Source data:
▶
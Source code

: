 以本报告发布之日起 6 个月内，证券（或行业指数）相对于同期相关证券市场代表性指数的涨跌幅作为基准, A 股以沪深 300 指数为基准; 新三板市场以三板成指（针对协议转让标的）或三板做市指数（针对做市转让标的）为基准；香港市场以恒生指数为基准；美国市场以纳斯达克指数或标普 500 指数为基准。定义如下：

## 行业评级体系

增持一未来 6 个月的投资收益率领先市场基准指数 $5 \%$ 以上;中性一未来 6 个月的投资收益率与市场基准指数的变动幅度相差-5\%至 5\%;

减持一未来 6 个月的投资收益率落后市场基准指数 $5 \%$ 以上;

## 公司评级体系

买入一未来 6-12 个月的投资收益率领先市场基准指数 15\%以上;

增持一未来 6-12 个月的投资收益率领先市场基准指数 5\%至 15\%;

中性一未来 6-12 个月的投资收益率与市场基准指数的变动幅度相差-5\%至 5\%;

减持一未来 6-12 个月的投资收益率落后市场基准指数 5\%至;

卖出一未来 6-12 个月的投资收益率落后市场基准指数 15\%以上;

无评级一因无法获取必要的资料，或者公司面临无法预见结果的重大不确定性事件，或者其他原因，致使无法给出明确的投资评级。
◀
▸ **Directions for this task**
Lines from the top of the data above through the line with "减持一未来 6-12 个月的投资收益率落后市场基准指数 5\%至;", both ends included: copy them exactly, nothing more.

▸ **Solution below**
Source code

: 以本报告发布之日起 6 个月内，证券（或行业指数）相对于同期相关证券市场代表性指数的涨跌幅作为基准, A 股以沪深 300 指数为基准; 新三板市场以三板成指（针对协议转让标的）或三板做市指数（针对做市转让标的）为基准；香港市场以恒生指数为基准；美国市场以纳斯达克指数或标普 500 指数为基准。定义如下：

## 行业评级体系

增持一未来 6 个月的投资收益率领先市场基准指数 $5 \%$ 以上;中性一未来 6 个月的投资收益率与市场基准指数的变动幅度相差-5\%至 5\%;

减持一未来 6 个月的投资收益率落后市场基准指数 $5 \%$ 以上;

## 公司评级体系

买入一未来 6-12 个月的投资收益率领先市场基准指数 15\%以上;

增持一未来 6-12 个月的投资收益率领先市场基准指数 5\%至 15\%;

中性一未来 6-12 个月的投资收益率与市场基准指数的变动幅度相差-5\%至 5\%;

减持一未来 6-12 个月的投资收益率落后市场基准指数 5\%至;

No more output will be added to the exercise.